REQUIREMENT:
Repeat the lines below exactly as written, please, from the line with "The automaton satisfies" to the line with "is also reduced.", both lines included, and no others.

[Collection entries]
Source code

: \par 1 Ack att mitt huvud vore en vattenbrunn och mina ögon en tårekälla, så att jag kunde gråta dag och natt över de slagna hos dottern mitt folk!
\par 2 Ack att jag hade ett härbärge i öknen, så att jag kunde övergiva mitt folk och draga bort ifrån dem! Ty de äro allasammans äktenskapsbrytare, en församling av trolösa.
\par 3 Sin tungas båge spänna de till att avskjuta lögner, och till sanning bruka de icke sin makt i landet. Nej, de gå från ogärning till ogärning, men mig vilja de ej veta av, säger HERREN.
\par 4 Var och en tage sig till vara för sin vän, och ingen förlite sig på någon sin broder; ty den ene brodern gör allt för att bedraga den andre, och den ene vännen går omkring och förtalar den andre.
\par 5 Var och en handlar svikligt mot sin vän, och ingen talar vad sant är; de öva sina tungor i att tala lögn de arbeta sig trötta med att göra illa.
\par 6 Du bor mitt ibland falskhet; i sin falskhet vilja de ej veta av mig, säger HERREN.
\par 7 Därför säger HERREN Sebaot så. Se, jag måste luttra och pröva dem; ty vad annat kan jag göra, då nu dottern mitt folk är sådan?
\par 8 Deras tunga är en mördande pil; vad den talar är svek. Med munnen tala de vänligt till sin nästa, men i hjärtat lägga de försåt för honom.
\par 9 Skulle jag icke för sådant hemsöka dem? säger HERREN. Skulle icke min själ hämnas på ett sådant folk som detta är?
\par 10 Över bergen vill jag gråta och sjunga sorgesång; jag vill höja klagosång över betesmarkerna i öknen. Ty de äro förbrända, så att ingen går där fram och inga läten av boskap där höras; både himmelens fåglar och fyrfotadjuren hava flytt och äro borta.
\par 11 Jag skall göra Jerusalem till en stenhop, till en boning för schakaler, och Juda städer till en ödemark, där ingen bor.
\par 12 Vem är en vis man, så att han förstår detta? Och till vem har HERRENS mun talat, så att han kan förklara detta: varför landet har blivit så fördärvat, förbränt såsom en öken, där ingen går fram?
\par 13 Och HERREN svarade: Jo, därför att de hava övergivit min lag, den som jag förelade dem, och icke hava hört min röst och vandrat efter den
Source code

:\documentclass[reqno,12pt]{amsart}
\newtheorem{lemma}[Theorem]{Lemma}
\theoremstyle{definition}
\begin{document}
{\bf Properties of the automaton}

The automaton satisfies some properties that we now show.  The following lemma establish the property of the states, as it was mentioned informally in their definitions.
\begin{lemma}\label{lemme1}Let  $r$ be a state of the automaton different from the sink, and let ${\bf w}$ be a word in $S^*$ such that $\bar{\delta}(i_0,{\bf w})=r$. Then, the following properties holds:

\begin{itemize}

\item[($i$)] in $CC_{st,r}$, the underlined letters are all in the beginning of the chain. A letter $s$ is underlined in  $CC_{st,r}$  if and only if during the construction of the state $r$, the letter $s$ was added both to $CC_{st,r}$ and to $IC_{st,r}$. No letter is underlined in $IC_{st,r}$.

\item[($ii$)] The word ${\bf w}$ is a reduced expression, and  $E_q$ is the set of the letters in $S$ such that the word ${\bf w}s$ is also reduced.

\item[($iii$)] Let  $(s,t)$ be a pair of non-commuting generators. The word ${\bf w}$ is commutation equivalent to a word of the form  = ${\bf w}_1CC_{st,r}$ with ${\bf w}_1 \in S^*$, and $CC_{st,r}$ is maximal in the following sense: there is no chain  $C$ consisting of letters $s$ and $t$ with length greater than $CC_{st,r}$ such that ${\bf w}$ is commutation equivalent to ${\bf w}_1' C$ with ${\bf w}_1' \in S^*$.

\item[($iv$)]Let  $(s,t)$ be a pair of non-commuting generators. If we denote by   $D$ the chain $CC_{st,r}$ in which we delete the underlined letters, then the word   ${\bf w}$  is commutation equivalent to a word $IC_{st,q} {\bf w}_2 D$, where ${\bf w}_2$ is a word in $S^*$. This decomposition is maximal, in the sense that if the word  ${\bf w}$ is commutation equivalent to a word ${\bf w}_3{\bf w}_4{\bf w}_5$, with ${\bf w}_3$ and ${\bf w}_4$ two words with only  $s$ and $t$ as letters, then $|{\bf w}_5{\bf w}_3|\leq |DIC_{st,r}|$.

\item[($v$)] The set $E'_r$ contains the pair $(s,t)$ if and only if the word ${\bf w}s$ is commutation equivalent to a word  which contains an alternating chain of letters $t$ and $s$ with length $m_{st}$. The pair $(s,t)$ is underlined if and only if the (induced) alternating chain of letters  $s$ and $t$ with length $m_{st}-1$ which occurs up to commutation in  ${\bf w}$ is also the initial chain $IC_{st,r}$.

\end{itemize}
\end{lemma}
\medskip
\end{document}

EXERCISE OUTPUT:
The automaton satisfies some properties that we now show.  The following lemma establish the property of the states, as it was mentioned informally in their definitions.
\begin{lemma}\label{lemme1}Let  $r$ be a state of the automaton different from the sink, and let ${\bf w}$ be a word in $S^*$ such that $\bar{\delta}(i_0,{\bf w})=r$. Then, the following properties holds:

\begin{itemize}

\item[($i$)] in $CC_{st,r}$, the underlined letters are all in the beginning of the chain. A letter $s$ is underlined in  $CC_{st,r}$  if and only if during the construction of the state $r$, the letter $s$ was added both to $CC_{st,r}$ and to $IC_{st,r}$. No letter is underlined in $IC_{st,r}$.

\item[($ii$)] The word ${\bf w}$ is a reduced expression, and  $E_q$ is the set of the letters in $S$ such that the word ${\bf w}s$ is also reduced.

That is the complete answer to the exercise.